* **BRIEF**
Word for word, repeat the lines of the records from the first line up to and including the line that contains "- Home: A blank", passing over any pictures.

--- RECORDS SHOWN ---

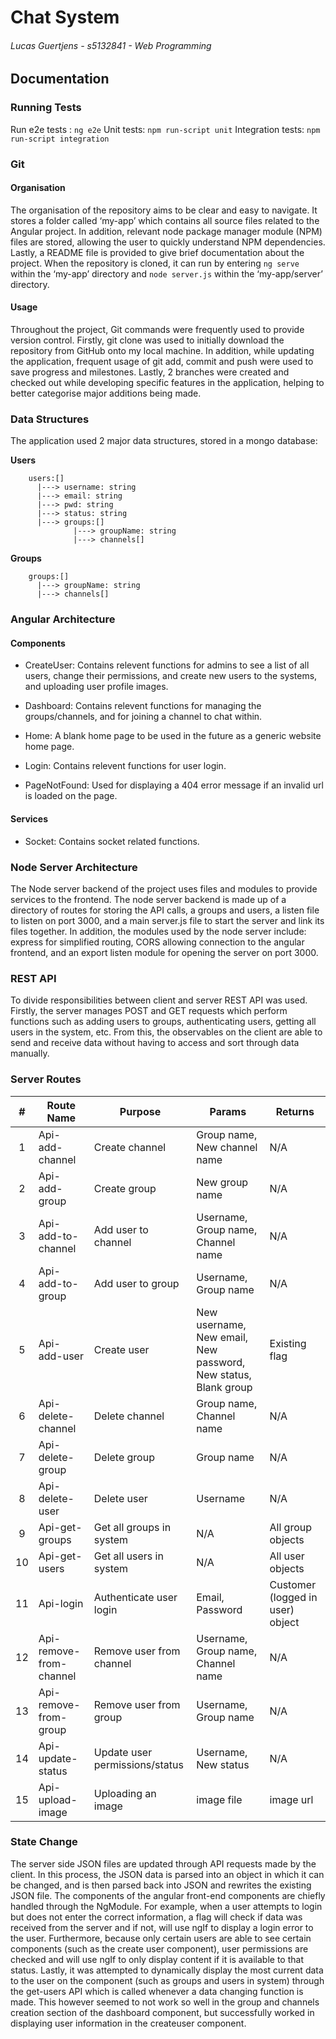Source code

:# Chat System
###### Lucas Guertjens - s5132841 - Web Programming

## Documentation

### Running Tests
Run e2e tests : `ng e2e`
Unit tests: `npm run-script unit`
Integration tests: `npm run-script integration`

### Git
#### Organisation
The organisation of the repository aims to be clear and easy to navigate. It stores a folder called ‘my-app’ which contains all source files related to the Angular project. In addition, relevant node package manager module (NPM) files are stored, allowing the user to quickly understand NPM dependencies. Lastly, a README file is provided to give brief documentation about the project. When the repository is cloned, it can run by entering `ng serve` within the ‘my-app’ directory and `node server.js` within the ‘my-app/server’ directory.

#### Usage
Throughout the project, Git commands were frequently used to provide version control. Firstly, git clone was used to initially download the repository from GitHub onto my local machine. In addition, while updating the application, frequent usage of git add, commit and push were used to save progress and milestones. Lastly, 2 branches were created and checked out while developing specific features in the application, helping to better categorise major additions being made.

### Data Structures
The application used 2 major data structures, stored in a mongo database:

<b>Users</b>
```mermaid
    users:[]
      |---> username: string
      |---> email: string
      |---> pwd: string
      |---> status: string
      |---> groups:[]
              |---> groupName: string
              |---> channels[]
```


<b>Groups</b>
```mermaid
    groups:[]
      |---> groupName: string
      |---> channels[]
```

### Angular Architecture


#### Components

- CreateUser: Contains relevent functions for admins to see a list of all users, change their permissions, and create new users to the systems, and uploading user profile images.

- Dashboard: Contains relevent functions for managing the groups/channels, and for joining a channel to chat within.

- Home: A blank home page to be used in the future as a generic website home page.

- Login: Contains relevent functions for user login.

- PageNotFound: Used for displaying a 404 error message if an invalid url is loaded on the page.

#### Services

- Socket: Contains socket related functions.

### Node Server Architecture
The Node server backend of the project uses files and modules to provide services to the frontend. The node server backend is made up of a directory of routes for storing the API calls, a groups and users, a listen file to listen on port 3000, and a main server.js file to start the server and link its files together. In addition, the modules used by the node server include: express for simplified routing, CORS allowing connection to the angular frontend, and an export listen module for opening the server on port 3000.

### REST API
To divide responsibilities between client and server REST API was used. Firstly, the server manages POST and GET requests which perform functions such as adding users to groups, authenticating users, getting all users in the system, etc. From this, the observables on the client are able to send and receive data without having to access and sort through data manually.

### Server Routes
| # | Route Name | Purpose | Params | Returns |
|:-:|------------|---------|--------|---------|
| 1 | Api-add-channel | Create channel | Group name, New channel name | N/A |
| 2 | Api-add-group | Create group | New group name | N/A |
| 3 | Api-add-to-channel | Add user to channel | Username, Group name, Channel name | N/A |
| 4 | Api-add-to-group | Add user to group | Username, Group name | N/A |
| 5 | Api-add-user | Create user | New username, New email, New password, New status, Blank group | Existing flag |
| 6 | Api-delete-channel | Delete channel | Group name, Channel name | N/A |
| 7 | Api-delete-group | Delete group | Group name | N/A |
| 8 | Api-delete-user | Delete user | Username | N/A |
| 9 | Api-get-groups | Get all groups in system | N/A | All group objects |
| 10 | Api-get-users | Get all users in system | N/A | All user objects |
| 11 | Api-login | Authenticate user login | Email, Password | Customer (logged in user) object |
| 12 | Api-remove-from-channel | Remove user from channel | Username, Group name, Channel name | N/A |
| 13 | Api-remove-from-group | Remove user from group | Username, Group name | N/A |
| 14 | Api-update-status | Update user permissions/status | Username, New status | N/A |
| 15 | Api-upload-image | Uploading an image | image file | image url |

### State Change
The server side JSON files are updated through API requests made by the client. In this process, the JSON data is parsed into an object in which it can be changed, and is then parsed back into JSON and rewrites the existing JSON file. The components of the angular front-end components are chiefly handled through the NgModule. For example, when a user attempts to login but does not enter the correct information, a flag will check if data was received from the server and if not, will use ngIf to display a login error to the user. Furthermore, because only certain users are able to see certain components (such as the create user component), user permissions are checked and will use ngIf to only display content if it is available to that status. Lastly, it was attempted to dynamically display the most current data to the user on the component (such as groups and users in system) through the get-users API which is called whenever a data changing function is made. This however seemed to not work so well in the group and channels creation section of the dashboard component, but successfully worked in displaying user information in the createuser component.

---

* **ANSWER TO THIS EXERCISE**
Source code

:# Chat System
###### Lucas Guertjens - s5132841 - Web Programming

## Documentation

### Running Tests
Run e2e tests : `ng e2e`
Unit tests: `npm run-script unit`
Integration tests: `npm run-script integration`

### Git
#### Organisation
The organisation of the repository aims to be clear and easy to navigate. It stores a folder called ‘my-app’ which contains all source files related to the Angular project. In addition, relevant node package manager module (NPM) files are stored, allowing the user to quickly understand NPM dependencies. Lastly, a README file is provided to give brief documentation about the project. When the repository is cloned, it can run by entering `ng serve` within the ‘my-app’ directory and `node server.js` within the ‘my-app/server’ directory.

#### Usage
Throughout the project, Git commands were frequently used to provide version control. Firstly, git clone was used to initially download the repository from GitHub onto my local machine. In addition, while updating the application, frequent usage of git add, commit and push were used to save progress and milestones. Lastly, 2 branches were created and checked out while developing specific features in the application, helping to better categorise major additions being made.

### Data Structures
The application used 2 major data structures, stored in a mongo database:

<b>Users</b>
```mermaid
    users:[]
      |---> username: string
      |---> email: string
      |---> pwd: string
      |---> status: string
      |---> groups:[]
              |---> groupName: string
              |---> channels[]
```


<b>Groups</b>
```mermaid
    groups:[]
      |---> groupName: string
      |---> channels[]
```

### Angular Architecture


#### Components

- CreateUser: Contains relevent functions for admins to see a list of all users, change their permissions, and create new users to the systems, and uploading user profile images.

- Dashboard: Contains relevent functions for managing the groups/channels, and for joining a channel to chat within.

- Home: A blank home page to be used in the future as a generic website home page.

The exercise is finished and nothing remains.